The longer answer is quite the read. Though it ranked among the 20 largest banks in the United States when it failed, Silicon Valley Bank had an unusual business model that disproportionately focused on the U.S. tech and venture capital industries. This worked out great for a while, but as the tech economy began to crack in 2022, SVB came under unprecedented stress. 

In the end, SVB couldn’t overcome the tight-knit venture capital community’s concerns about its solvency. In-the-know depositors’ low-key shuffle toward the exits turned into a disorderly death spiral. 

Here’s the full story (so far) of what happened to Silicon Valley Bank and what it means for the financial industry as a whole.

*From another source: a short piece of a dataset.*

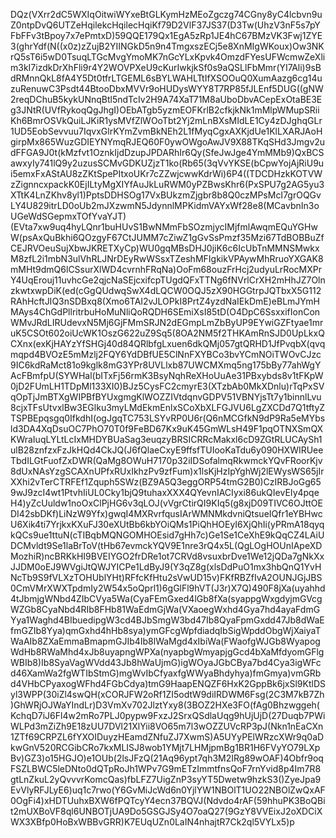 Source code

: DQz(VXrr2dC5WXIqOitwiWYxeBtGLKymHzMEoZgczg74CGny8yC4lcbvn9uZ0ntpDvQ6UTZeHqilekcHqilecHqiKf79D2VlF37JS37(D3Tw(UhzV3nF5s7pYFbFFv3tBpoy7x7ePmtxD)59QQE179Qx1EgA5zRp1JE4hC67BMzVK3Fwj1ZYE3(ghrYdf(N((x0z)zZujB2YIINGkD5n9n4TmgxszECj5e8XnMIgWKoux)Ow3NKrQ5sT6i5wD0TsuqLTGcMvgYmoMK7nGcYLxKpvk4OmzdFYesUFWcmwZeXlim3kI7izdkDrXhFli9r4Y2WOVPXeU9cKurIwkjkSf0s9aQSLlFbMmr(YI7Ali)9sBdRMnnQkL8fA4Y5Dt0tfrLTGEML6sBYLWAHLTtIfXSOOuQ0XumAazg6cg14uzuRenuwC3Psdt44BtooDbxMVVr9oHUDysWYY8T7RP85fJLEnf5DUG((gNW2reqDChuB5kykUNnqBtl5ndTcIv2H9A74XaT71M8aUboDbvACepExOtaBE3Eg3JNtR(UVfRykoqQgJhgI)OEbATgb5yzmEOFKrlB2cfkjkNk1mMlpWMupSRiiKh6BmrOSVkQuiLJKiR1ysMVfZlWOoTbt2Yj2mLnBXsMIdLE1Cy4zDJghqGLr1UD5EobSevvuu7IqvxGlrKYmZvmBkNEh2L1fMyqCgxAXKjdUe1KlLXARJAoHgirpMx865WuzGDIEYNYmqRJEQ60F0ywOWgoAwJV9X88TKqSHd3Jmgv2udFFGA9J0t(kMzfvt1OznkIjdDzupJPDARhIr6Qy(SfeJwJge4YmMMb9)QxBCSawxyIy741lQ9y2uzusSCMvGDKUZjzT1ko(Rb65(3qVvYKSE(bCpwYojAjRiU9ui5emxFxAStAU8zZKtSpePItxoUKr7cZZwjcwwKdrWi)6P4((TDCDHzkKOTVWzZignncxpackK0EjILtyMgXIYfAuJkLuRWM0yPZBwsKhr6(PxSPU7g2AG5yu3XTtK4LnZKhv8yl1)PptsDDHSOg17VxBUkzmZjgbr8b8Q0czMPsMcI7grOQGvLY4U829itrLD0oUb2mJXzwmN5JdynnlMPKidmVAYxWf28e8(MCavbnIn3oUGeWdSGepmxTOfYvaYJT)(EVta7xw9uq4hyLQnr1buHUvS1BwNMmFbSOzmjycIMjfmlAwqmEQuYGHwW(psAxQuBkhi6QOzgyF67CtJUMM7cZiwZ1gGvSsPmzf35Mzi67TdBOBBuZfCEJRVOeuSujXbwJKRETXyCp)WU0gqMBsDHJ0jiK6c6IcUbTnMMNSMwkxM8zfL2i1mbN3ulVhRLJNrDEyRwWSsxTZeshMFIgkikVPAywMhRruoYXGAK8mMHt9dmQ6lCSsurXlWD4cvrnhFRqNa)OoFm68ouzFrHcj2udyuLrRocMXPrY4UqErouj11uvhcGe2qjcNaSEjcxifcpTUgdQFxTTNg6fNVrlCrXH2mHhJZ7OlnzkwtxwpDiK(ed(cGgQUdwqSwX4dLQCW0OQJ5zX90HGGtrpJQTbxX5G112RAhHcftJIQ3nSDBxq8(Xmo6TAI2vJLOPkI8PrtZ4yzdNaIEkDmE)eBLmJYmHMAys4ChGdPllritrbuHoMuNliQoRQDH6SEmiXsI85tD(O4DpC6SsxxifIonConWMvJRdLIRUdevxN5Mj6GjFMmSRJN2dEGmpLmZbByUP9EYwiGZFtyae1mruK5CSOt602oiUcWK1OszG622uZ9Sq5(8OA2NM5f2THKAmRnSJD0UpLkxQCXnx(exKjHAYzYfSHGj40d84QRlbfgLxuen6dkQMj057gtQRHD1JfPvqbX(qvqmqpd4BVOzE5mMzlj2FQY6YdDBfUE5ClNnFXYBCo3bvYCmNOiTWOvCJzc9IC6kdRaMct81o9kglk8mG3YPr8UVLlxb87UWCMXmq5ng175bBy77ahWgYAcFBmfpU(SYWHal(bITxFj56rmK3BsyNqhReXHoUuAe31PBxybds8v1tFKpW0jD2FUmLH1TDpMl133XI0)BJz5CysFC2cmyrE3(XTzbAb0MkXDnlu)rTqPxSVqOpTjJmBTXgWIPBfBYUxgmgKlWOZZIVtdqnvGDPV51VBNYjsTt7y1binnlLvu8cjxTFsUtvxlBw3EGlku3myLMdEkmEnlxSCoXbXLFGJVU6LgZXCDd7Q1tftyZTSPBEpqsgq0IfkdhI(ogJgqTC753LSYvRP0U6r(Q6nMCGfkN9dP9Ra5eMYbsld3DA4XqDsuOC7PhO70T0f9FeBD67Kx9uK45GmWLsH49F1pqOTNXSmQXKWraIuqLYLtLcIxMHDYBUaSag3euqzyBRSICRRcMakxl6cD9ZGtRLUCAySh1ulB28znfzxFzJkHQd4CkJQ(J6fQlaeCxyE9ffsfTUIooKaTdu6y090HXWIRUeeTbdILGtFuofZxDWR(QaMg8OWuH7170p32iIDSofalmqRkwmckYQvFRoorKjv8dUxNAsYzgSCAXnUPfxRUxIkhzPv9zfFum)x1lsKjHzIpYghWj2lEWysWS65jIrXXhi2vTerCTRFEf1Zquph5SWz(BZ9A5Q3eggORP54tmG2B0)CzIRBJoGg659wJ9zcI4wt1PtvhIiUL0Cky1bjQ9tuhaxXXX4QYevnIACIyxi86ukQIevEIy4pqeH4)yZcUuldw1noOxClPjHG6v3qLOJ(vVgrCtirQI9KIq5(g8xjD09TIVC6OJttOEDI42sbDKf)LiNzW9Yfx)gwqI4MXRvrfqusIArWMNMkdvniQtsueIQfr1eYBHwcU6Xik4ti7YrjkxKXuFJ30eXUtBb6kbYOiQMs1PiQhHOEyI6XjQhIi(yPRmA18qyqkQCs9ue1ttuN(cTIBqbMQNGOMHOEsid7gHh7c)Ge1Se1CeXhE9kQqCZ4LAiUDCMvldt9Se1laBrToV(tHb67evmckYQV9E1nre3rQ4x5L(QgLOgHOUnIApeXDMozhiR)ncBRKkHI9BVEIYGO2frDRe1ot7CRVd8vsuxbrDve1We12jQDa7gNkXxJJDM0oEJ9WVgiJtQWJYICPe1LdByJ9(Y3qZ8g(xlsDdPuO1mx3hbQnQ1YvHNcTb9S9fVLXzTOHUblYHt)RFfcKfHtu2sVwUD15v)FKfRBZfIvA2OUNJGjJBS0CmVMrXWXTpdmIy2W54x5oQprl1)6gGlFl9hVT(J3r)X7Q)490F8jXa(uyahhd4tJbmjgWNbd4ZIbCVya5Wa(CyaFEmGxed4lGb8fXa(syappgWxgdyjmGVcgWZGb8CyaNbd4RIb8FHb81WaEdmGjWa(VXaoegWxhd4Gya7hd4ayaFdmGYya1Waghd4BIbuedipgW3cd4BJbSmgW3bd47Ib8QyaFpmGxdd47Jb8dWaEfmGZIb8Yya)qmGxhd4hHb8sya)ymGFcgWpfdiadqIbSigWpddObgWjXaiyaTWaAIb8ZXaEmmaBmapmGJIb4Ib8lWaMgd4xIbiWa(FWaofgWJGb8WyapogWdHb8RWaMhd4xJb8uyapngWPXa(nyapbgWmyapjgGcd4bXaMfdyomGFlgWBIb8)Ib8SyaVagWVdd43Jb8hWaUjmG)igWOyaJGbCBya7bd4Cya3igWFcd46XamWa2fgWTIbStmG)mgWvIbCfyaxfgWWyaBhdyhya)fmGmya)vmGRbd4VHbCPyaxogWFhd4FGbCdya)tmG9HaapENQZF6HxK2GppBk6jxSl9KtlDSyl3WPP(30iZl4swQH(xCORJFW2oRf1ZI5odtW9diIRDWM6Fsg(2C3M7kB7Zh)GhWRjOJWaYIndLr)D3VmXv702JlztYxy8(3BOZ2HXe3FO(fAg0Bhzwggeh(KchqD7iJ6Fl4w2mRo7PLJ0pypw9FxzJ2SrxQSdlaUqg9hUjUjD(27Duqb7PWiWLPd3mZiZh9E18zUU7DVl21XlYii8VO65m7l3wOZZUVcRP3pJ(Nkn1nEaCXn1ZTf69CRPZL6fYXOIDuyzHEamdZNfuZJ7XwmS)A5UYyPElWRzcXWr9q0aDkwGnV520RCGibCRo7kxMLISJ8wob1YMjt7LHMjpmBg1BR1H6FVyYO79LXpBv)GZ3)o15HGJO)e1OUb(2lsJFzQ(21Aq96ypt7qh3M2IRg89wOAF)4Obfr9oqFSZLBWC5leDNto0dQTpRoJh1WPv7G9mETzImmtfnsQoF7rnYvid8p4Im7R8gtLnZkuL2yQvvvrKomcQas)fbLFZ7UigZnP3syYT5Dwetw9hzkS3()ZyeJpa9EvVlyRFJLyE6)uq1c7rwo(Y6GvMiJcWd6n0YjlYW1NBOlT1UO22NBOlZwQxAF0OgFi4)xHDTUuhxBXW6fPQTcyY4ecn37BQVJ(Ndvdo4rAF(59hhuPK3BoQBit2mUXBoVF8ql6UNBOTjUA9Do5GSGJSy4O7oaQ27(9GzY8VVEixJ2oXDCiXWX3XBfp0HoBxWBBvGRR)K7EUqUZn0LaIN4nhajtR7Ck2ql5VYLx5)p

What Happened to Silicon Valley Bank?

Silicon Valley Bank collapsed on March 10, 2023. California regulators seized the bank’s assets and transferred them to the FDIC, which rushed to find a buyer. On March 12, the FDIC took the unusual step of publicly announcing that it would guarantee all SVB deposits, including those in accounts larger than the customary $250,000 deposit insurance limit.

During the first week of March 2023, SVB’s increasingly frantic response to concerns about its financial health culminated with a fire sale of low-yield government securities that had significantly declined in value due to rapid increases in prevailing interest rates. That sale resulted in a nearly $2 billion loss and destroyed what little faith remained among the bank’s customers. To head off the potential for financial “contagion” to spread to seemingly healthy banks — always a possibility when a big bank fails — state and federal regulators felt they had no choice but to step in.

Silicon Valley Bank was the biggest U.S.-based bank to fail since the global financial crisis of the late 2000s and the second biggest U.S. bank failure of all time, not adjusting for inflation. 

Timeline of Silicon Valley Bank’s Collapse

Here’s a high-level timeline of Silicon Valley Bank’s history, distress, and eventual failure, followed by more detail on key events along the way.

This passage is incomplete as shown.